Search the data for the string "emission" and copy each line where it turns up.
═══ Data
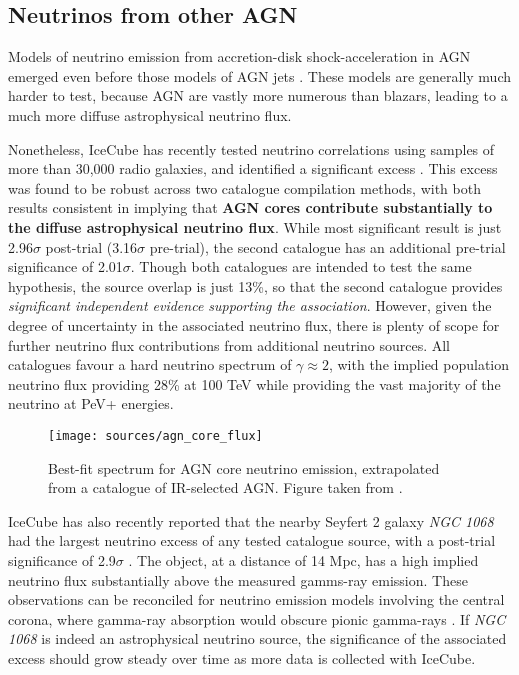 \subsection*{Neutrinos from other AGN}

Models of neutrino emission from accretion-disk shock-acceleration in AGN emerged even before those models of AGN jets . These models are generally much harder to test, because AGN are vastly more numerous than blazars, leading to a much more diffuse astrophysical neutrino flux. 

Nonetheless, IceCube has recently tested neutrino correlations using samples of more than 30,000 radio galaxies, and identified a significant excess . This excess was found to be robust across two catalogue compilation methods, with both results consistent in implying that \textbf{AGN cores contribute substantially to the diffuse astrophysical neutrino flux}. While most significant result is just 2.96$\sigma$ post-trial (3.16$\sigma$ pre-trial), the second catalogue has an additional pre-trial significance of 2.01$\sigma$. Though both catalogues are intended to test the same hypothesis, the source overlap is just 13\%, so that the second catalogue provides \emph{significant independent evidence supporting the association}. However, given the degree of uncertainty in the associated neutrino flux, there is plenty of scope for further neutrino flux contributions from additional neutrino sources. All catalogues favour a hard neutrino spectrum of $\gamma \approx 2$, with the implied population neutrino flux providing 28\% at 100 TeV while providing the vast majority of the neutrino at PeV+ energies.


\begin{figure}[!ht]
	\centering \texttt{[image: sources/agn\_core\_flux]}
	\caption{Best-fit spectrum for AGN core neutrino emission, extrapolated from a catalogue of IR-selected AGN. Figure taken from \cite{federica_thesis}.}
	\label{fig:agn_core_flux}
\end{figure}

IceCube has also recently reported that the nearby Seyfert 2 galaxy \emph{NGC 1068} had the largest neutrino excess of any tested catalogue source, with a post-trial significance of 2.9$\sigma$ . The object, at a distance of 14 Mpc, has a high implied neutrino flux substantially above the measured gamms-ray emission. These observations can be reconciled for neutrino emission models involving the central corona, where gamma-ray absorption would obscure pionic gamma-rays . If \emph{NGC 1068} is indeed an astrophysical neutrino source, the significance of the associated excess should grow steady over time as more data is collected with IceCube.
══════
# Response below
Models of neutrino emission from accretion-disk shock-acceleration in AGN emerged even before those models of AGN jets . These models are generally much harder to test, because AGN are vastly more numerous than blazars, leading to a much more diffuse astrophysical neutrino flux. 
	\caption{Best-fit spectrum for AGN core neutrino emission, extrapolated from a catalogue of IR-selected AGN. Figure taken from \cite{federica_thesis}.}
IceCube has also recently reported that the nearby Seyfert 2 galaxy \emph{NGC 1068} had the largest neutrino excess of any tested catalogue source, with a post-trial significance of 2.9$\sigma$ . The object, at a distance of 14 Mpc, has a high implied neutrino flux substantially above the measured gamms-ray emission. These observations can be reconciled for neutrino emission models involving the central corona, where gamma-ray absorption would obscure pionic gamma-rays . If \emph{NGC 1068} is indeed an astrophysical neutrino source, the significance of the associated excess should grow steady over time as more data is collected with IceCube.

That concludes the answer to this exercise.